Next Steps in Surround

January 9, 2012

There are many facets to broadcasting surround content. Besides choosing a technology, the station's technical staff has to become appropriately educated, suitable monitoring is needed to listen to the content, and the related infrastructure has to be suitably in place. Although many areas of the broadcasting chain can be discussed, I will cover two key areas on either end of the surround-sound broadcasting spectrum. At one end, I'll look at several important aspects of capturing/creating surround content that may not be well known. On the other end, I will touch on several important elements to ensure that surround content can be broadcast successfully (while most certainly improving the stereo and mono content).

Let's start at the tail end of the broadcast/audio chain. A critical step in enabling broadcast surround is ensuring that the facility infrastructure can support it. Do not assume that just because it is seemingly working in stereo that it is ready for surround. It is imperative that the entire broadcast facility (including digital storage systems, analog and digital audio distribution, studio-to-transmitter links (STLs), etc.) can ensure the delivery of audio content with minimal degradation.

Unfortunately, with various digital audio systems integrated with various analog components alongside prosumer equipment, this is an area frequently becoming overlooked. With storage systems, STLs and other systems that may utilize a digital audio codec of one type or another, maintaining audio integrity in a facility has become more complex. Without proper care of the integration of all these systems, audible errors in surround can and will be heard and increased troubleshooting may result.

Don't assume that the facility is surround ready without careful scrutiny over the entire audio path that the content will travel. This becomes critical with surround content as the amount of auditory masking is far less than that used for stereo content. Masking is a property of the human auditory system, where some sounds (or certain aspects of sound) can simply disappear in the presence of other sound(s) with certain characteristics.

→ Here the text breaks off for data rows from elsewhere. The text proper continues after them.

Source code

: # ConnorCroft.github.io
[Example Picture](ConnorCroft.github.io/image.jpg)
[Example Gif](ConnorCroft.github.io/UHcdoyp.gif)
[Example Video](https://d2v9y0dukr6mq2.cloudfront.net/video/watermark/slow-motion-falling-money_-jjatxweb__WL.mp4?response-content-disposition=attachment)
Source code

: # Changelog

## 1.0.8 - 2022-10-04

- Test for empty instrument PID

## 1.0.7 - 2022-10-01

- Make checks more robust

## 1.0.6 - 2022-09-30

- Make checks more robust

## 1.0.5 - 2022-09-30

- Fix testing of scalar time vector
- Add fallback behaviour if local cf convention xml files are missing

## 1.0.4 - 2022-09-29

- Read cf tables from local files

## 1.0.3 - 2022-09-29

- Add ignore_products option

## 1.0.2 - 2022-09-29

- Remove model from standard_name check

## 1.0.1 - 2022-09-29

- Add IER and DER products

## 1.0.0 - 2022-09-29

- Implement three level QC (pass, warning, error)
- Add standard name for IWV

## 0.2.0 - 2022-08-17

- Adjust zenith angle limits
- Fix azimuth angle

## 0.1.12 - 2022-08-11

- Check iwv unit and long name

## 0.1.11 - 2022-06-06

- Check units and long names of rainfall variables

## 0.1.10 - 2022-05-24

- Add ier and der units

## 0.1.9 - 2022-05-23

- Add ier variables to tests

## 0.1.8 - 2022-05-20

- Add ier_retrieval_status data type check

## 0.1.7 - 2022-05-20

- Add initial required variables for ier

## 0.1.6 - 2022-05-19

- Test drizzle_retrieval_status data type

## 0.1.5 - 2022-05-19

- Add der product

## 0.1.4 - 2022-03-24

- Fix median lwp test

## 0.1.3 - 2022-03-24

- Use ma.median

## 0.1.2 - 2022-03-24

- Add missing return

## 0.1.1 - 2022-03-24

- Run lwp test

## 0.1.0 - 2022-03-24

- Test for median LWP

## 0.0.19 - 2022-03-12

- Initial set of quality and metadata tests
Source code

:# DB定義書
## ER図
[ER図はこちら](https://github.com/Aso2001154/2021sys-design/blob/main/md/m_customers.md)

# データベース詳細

With surround content, the sound field is expanded beyond two speakers to five speakers or more placed around the listening position. It becomes much easier for the listener to distinguish auditory information about each sound source in a surround playback system. Sounds that would be previously masked in stereo become easier to discern. Likewise distortion, codec artifacts, poorly implemented and/or aggressive audio processing and other shortfalls in a broadcast audio chain become more apparent in surround than they would with stereo content.

The first steps

To minimize the aforementioned effects, there are several key fundamentals to check for and maintain. Some of the chief areas of concern are:

No. 1 — Implement and maintain optimum system levels, including a standard reference level, headroom and signal-to-noise ratios.

Whether a station has an all-digital infrastructure or one comprised of analog and digital components, implementing and maintaining optimum system levels greatly reduces the possibilities of audible errors. There should be a system-wide established reference level, headroom, signal-to-noise ratio and unified clip level of the system. One standard practice for professional digital and analog equipment is shown in Table 1.

With the proliferation of less expensive professional equipment (e.g. prosumer), it is becoming more common to have equipment that is unable to achieve a +24dBu analog output. Therefore, some accommodations to the audio level standards may be necessary. Regardless, if you do not have established reference levels, not only will the broadcast of surround content be in question, the quality of stereo/mono content will be reduced as well.

No. 2 — Minimizing use of digital audio codecs/prevent use of multiple audio codecs.

Most digital audio codecs utilized, such as AAC or MP3, are lossy. Passing audio through more than one codec creates generation loss, degrading the audio quality. If one or more codecs are used, set the data rate of the available codec at the highest setting feasible to minimize the effects that audio codec will have to the audio. If possible, remove unnecessary use of an audio codec.

No. 3 — Appropriate selection of HD Radio data bit-rates.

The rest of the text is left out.